== PROBLEM TO WORK ON ==
Your task is to copy every line of the entries that holds the word "Instead".

== GIVEN DATA ==

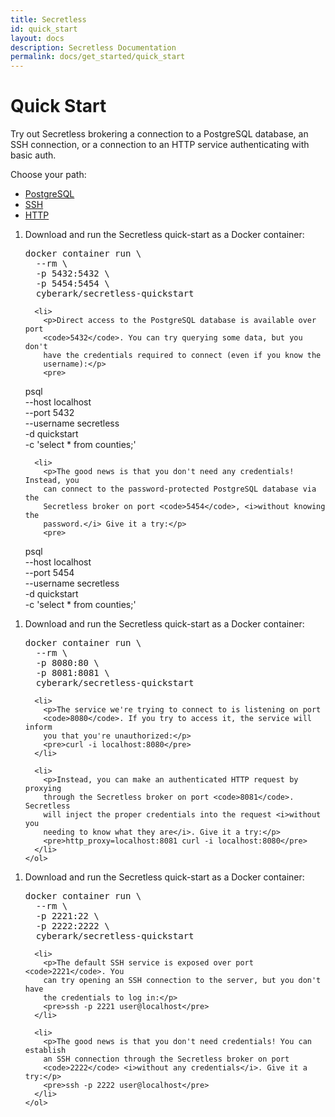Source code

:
 ```yaml
---
title: Secretless
id: quick_start
layout: docs
description: Secretless Documentation
permalink: docs/get_started/quick_start
---
```


# Quick Start

Try out Secretless brokering a connection to a PostgreSQL database, an SSH connection,
or a connection to an HTTP service authenticating with basic auth.

Choose your path:

<div id="quick-start-tabs">
  <ul>
    <li><a href="#tabs-demo-pg">PostgreSQL</a></li>
    <li><a href="#tabs-demo-ssh">SSH</a></li>
    <li><a href="#tabs-demo-http">HTTP</a></li>
  </ul>

  <div id="tabs-demo-pg">
    <ol>
      <li>
        <p>Download and run the Secretless quick-start as a Docker container:</p>
        <pre>
docker container run \
  --rm \
  -p 5432:5432 \
  -p 5454:5454 \
  cyberark/secretless-quickstart</pre>
      </li>

      <li>
        <p>Direct access to the PostgreSQL database is available over port
        <code>5432</code>. You can try querying some data, but you don't
        have the credentials required to connect (even if you know the
        username):</p>
        <pre>
psql \
  --host localhost \
  --port 5432 \
  --username secretless \
  -d quickstart \
  -c 'select * from counties;'</pre>
      </li>

      <li>
        <p>The good news is that you don't need any credentials! Instead, you
        can connect to the password-protected PostgreSQL database via the
        Secretless broker on port <code>5454</code>, <i>without knowing the
        password.</i> Give it a try:</p>
        <pre>
psql \
  --host localhost \
  --port 5454 \
  --username secretless \
  -d quickstart \
  -c 'select * from counties;'</pre>
      </li>
    </ol>
  </div>

  <div id="tabs-demo-http">
    <ol>
      <li>
        <p>Download and run the Secretless quick-start as a Docker container:</p>
        <pre>
docker container run \
  --rm \
  -p 8080:80 \
  -p 8081:8081 \
  cyberark/secretless-quickstart</pre>
      </li>

      <li>
        <p>The service we're trying to connect to is listening on port
        <code>8080</code>. If you try to access it, the service will inform
        you that you're unauthorized:</p>
        <pre>curl -i localhost:8080</pre>
      </li>

      <li>
        <p>Instead, you can make an authenticated HTTP request by proxying
        through the Secretless broker on port <code>8081</code>. Secretless
        will inject the proper credentials into the request <i>without you
        needing to know what they are</i>. Give it a try:</p>
        <pre>http_proxy=localhost:8081 curl -i localhost:8080</pre>
      </li>
    </ol>
  </div>

  <div id="tabs-demo-ssh">
    <ol>
      <li>
        <p>Download and run the Secretless quick-start as a Docker container:</p>
        <pre>
docker container run \
  --rm \
  -p 2221:22 \
  -p 2222:2222 \
  cyberark/secretless-quickstart</pre>
      </li>

      <li>
        <p>The default SSH service is exposed over port <code>2221</code>. You
        can try opening an SSH connection to the server, but you don't have
        the credentials to log in:</p>
        <pre>ssh -p 2221 user@localhost</pre>
      </li>

      <li>
        <p>The good news is that you don't need credentials! You can establish
        an SSH connection through the Secretless broker on port
        <code>2222</code> <i>without any credentials</i>. Give it a try:</p>
        <pre>ssh -p 2222 user@localhost</pre>
      </li>
    </ol>
  </div>
</div>

<script>
  $( function() {
    $( "#quick-start-tabs" ).tabs();
  } );
</script>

== OUTPUT OF THE EXERCISE ==
        <p>The good news is that you don't need any credentials! Instead, you
        <p>Instead, you can make an authenticated HTTP request by proxying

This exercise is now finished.